If a line of the material contains "sales", copy it.

** Entries provided follows **

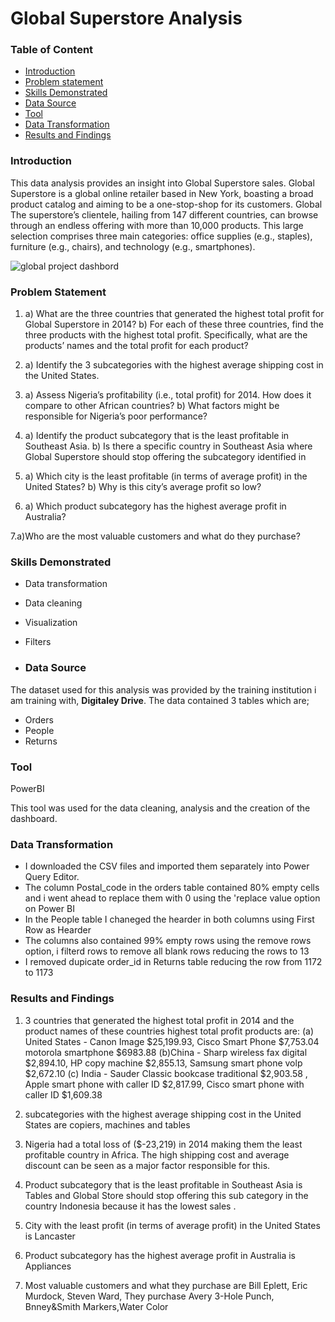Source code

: # Global Superstore Analysis

### Table of Content
- [Introduction](#introduction)
- [Problem statement](#problem-statement)
- [Skills Demonstrated](#skills-dmonstrated)
- [Data Source](#data-source)
- [Tool](#tool)
- [Data Transformation](#data-transformation)
- [Results and Findings](#Results-and-Findings)

### Introduction

This data analysis provides an insight into Global Superstore sales.  Global Superstore is a global online retailer based in New York, boasting a broad product catalog and aiming to be a one-stop-shop for its customers. Global The superstore’s clientele, hailing from 147
different countries, can browse through an endless offering with more than 10,000 products. This large selection comprises three main categories: office supplies (e.g., staples), furniture (e.g., chairs), and
technology (e.g., smartphones).

![global project dashbord](https://github.com/user-attachments/assets/519f2108-873d-4ba2-98e7-f426c6be89f8)


### Problem Statement
1. a) What are the three countries that generated the highest total profit for Global Superstore in 2014?
b) For each of these three countries, find the three products with the highest total profit. Specifically,
what are the products’ names and the total profit for each product?

2. a) Identify the 3 subcategories with the highest average shipping cost in the United States.
   
3. a) Assess Nigeria’s profitability (i.e., total profit) for 2014. How does it compare to other African
countries?
b) What factors might be responsible for Nigeria’s poor performance?
 
 4. a) Identify the product subcategory that is the least profitable in Southeast Asia.
b) Is there a specific country in Southeast Asia where Global Superstore should stop offering the
subcategory identified in 

5. a) Which city is the least profitable (in terms of average profit) in the United States?
    b) Why is this city’s average profit so low?

7. a) Which product subcategory has the highest average profit in Australia?

7.a)Who are the most valuable customers and what do they purchase?
   
### Skills Demonstrated

- Data transformation
- Data cleaning
- Visualization
- Filters
  
- ### Data Source

The dataset used for this analysis was provided by the training institution i am training with, **Digitaley Drive**. 
The data contained 3 tables which are;
- Orders
- People
- Returns

### Tool

PowerBI 

This tool was used for the data cleaning, analysis and the creation of the dashboard.

### Data Transformation
 - I downloaded the CSV files and imported them separately into Power Query Editor.
 - The column Postal_code in the orders table contained 80% empty cells and i went ahead to replace them with 0 using the 'replace value option on Power BI
 - In the People table I chaneged the hearder in both columns using First Row as Hearder
 - The columns also contained 99% empty rows using the remove rows option, i filterd rows to remove all  blank rows reducing the rows to 13
 - I removed dupicate order_id in Returns table reducing the row from 1172 to 1173


### Results and Findings
1. 3 countries that generated the highest total profit  in 2014 and the product names of these countries highest total profit products are:
 (a) United States - Canon Image       $25,199.93,  Cisco Smart Phone $7,753.04  motorola smartphone $6983.88
 (b)China - Sharp wireless fax digital $2,894.10, HP copy machine $2,855.13, Samsung smart phone volp $2,672.10
 (c) India - Sauder Classic bookcase traditional $2,903.58 , Apple smart phone with caller ID $2,817.99, Cisco smart phone with caller ID $1,609.38

2. subcategories with the highest average shipping cost in the United States are copiers, machines and tables

3. Nigeria had a total loss of ($-23,219) in 2014 making them the least profitable country in Africa. The high shipping cost and average discount can be seen as  a major factor responsible for  this.

4. Product subcategory that is the least profitable in Southeast Asia is Tables and Global Store should stop offering this sub category in the country Indonesia because it has the lowest sales .

5. City with  the least profit (in terms of average profit) in the United States  is Lancaster 

6. Product subcategory has the highest average profit in Australia is Appliances

7. Most valuable customers and what they purchase are Bill Eplett, Eric Murdock,  Steven  Ward,
They purchase Avery 3-Hole Punch, Bnney&Smith Markers,Water Color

** End of Entries provided **

## Response area
This data analysis provides an insight into Global Superstore sales.  Global Superstore is a global online retailer based in New York, boasting a broad product catalog and aiming to be a one-stop-shop for its customers. Global The superstore’s clientele, hailing from 147
4. Product subcategory that is the least profitable in Southeast Asia is Tables and Global Store should stop offering this sub category in the country Indonesia because it has the lowest sales .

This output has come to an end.